Work to be completed> Return, word for word, the line that contains "which this fencing" and every line after it through the end of the records.

─── Entries shown ───

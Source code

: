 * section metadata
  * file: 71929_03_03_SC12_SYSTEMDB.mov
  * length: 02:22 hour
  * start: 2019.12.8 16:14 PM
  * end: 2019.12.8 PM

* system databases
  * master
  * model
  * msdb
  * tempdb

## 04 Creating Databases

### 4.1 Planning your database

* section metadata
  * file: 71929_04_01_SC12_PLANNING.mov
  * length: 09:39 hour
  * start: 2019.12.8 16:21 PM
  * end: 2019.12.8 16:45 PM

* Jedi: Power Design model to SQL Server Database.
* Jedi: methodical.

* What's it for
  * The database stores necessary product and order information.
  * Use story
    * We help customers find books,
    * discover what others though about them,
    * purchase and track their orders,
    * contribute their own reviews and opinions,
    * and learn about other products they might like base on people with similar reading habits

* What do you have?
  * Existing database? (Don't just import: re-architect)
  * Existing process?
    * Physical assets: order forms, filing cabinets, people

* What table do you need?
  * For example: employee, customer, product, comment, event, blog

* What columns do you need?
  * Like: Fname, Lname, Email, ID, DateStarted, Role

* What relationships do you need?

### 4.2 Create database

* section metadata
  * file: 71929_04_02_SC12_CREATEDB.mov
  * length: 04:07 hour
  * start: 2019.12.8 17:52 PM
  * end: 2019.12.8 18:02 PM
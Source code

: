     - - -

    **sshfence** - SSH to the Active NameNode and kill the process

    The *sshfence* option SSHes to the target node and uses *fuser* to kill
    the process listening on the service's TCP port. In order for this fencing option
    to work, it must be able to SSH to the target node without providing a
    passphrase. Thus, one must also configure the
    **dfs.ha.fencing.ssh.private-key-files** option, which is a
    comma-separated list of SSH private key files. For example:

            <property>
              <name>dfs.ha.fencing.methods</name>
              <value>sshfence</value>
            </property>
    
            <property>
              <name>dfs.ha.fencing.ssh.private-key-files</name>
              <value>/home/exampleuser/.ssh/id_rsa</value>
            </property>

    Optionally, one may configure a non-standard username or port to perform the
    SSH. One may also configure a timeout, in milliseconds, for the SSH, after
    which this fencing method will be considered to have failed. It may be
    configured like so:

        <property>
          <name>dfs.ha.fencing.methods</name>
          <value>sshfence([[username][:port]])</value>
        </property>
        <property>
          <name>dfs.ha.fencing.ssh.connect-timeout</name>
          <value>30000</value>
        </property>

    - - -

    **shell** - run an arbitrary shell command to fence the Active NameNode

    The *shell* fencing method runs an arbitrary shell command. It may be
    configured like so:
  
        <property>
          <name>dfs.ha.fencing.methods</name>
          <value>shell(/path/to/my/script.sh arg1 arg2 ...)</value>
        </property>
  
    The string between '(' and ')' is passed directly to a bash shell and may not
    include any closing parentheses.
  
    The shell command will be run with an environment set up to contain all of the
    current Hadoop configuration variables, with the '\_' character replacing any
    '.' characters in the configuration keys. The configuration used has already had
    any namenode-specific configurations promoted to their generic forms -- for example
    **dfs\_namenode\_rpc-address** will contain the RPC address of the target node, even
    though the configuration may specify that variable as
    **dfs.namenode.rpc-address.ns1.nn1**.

───

Exercise response>
    which this fencing method will be considered to have failed. It may be
    configured like so:

        <property>
          <name>dfs.ha.fencing.methods</name>
          <value>sshfence([[username][:port]])</value>
        </property>
        <property>
          <name>dfs.ha.fencing.ssh.connect-timeout</name>
          <value>30000</value>
        </property>

    - - -

    **shell** - run an arbitrary shell command to fence the Active NameNode

    The *shell* fencing method runs an arbitrary shell command. It may be
    configured like so:
  
        <property>
          <name>dfs.ha.fencing.methods</name>
          <value>shell(/path/to/my/script.sh arg1 arg2 ...)</value>
        </property>
  
    The string between '(' and ')' is passed directly to a bash shell and may not
    include any closing parentheses.
  
    The shell command will be run with an environment set up to contain all of the
    current Hadoop configuration variables, with the '\_' character replacing any
    '.' characters in the configuration keys. The configuration used has already had
    any namenode-specific configurations promoted to their generic forms -- for example
    **dfs\_namenode\_rpc-address** will contain the RPC address of the target node, even
    though the configuration may specify that variable as
    **dfs.namenode.rpc-address.ns1.nn1**.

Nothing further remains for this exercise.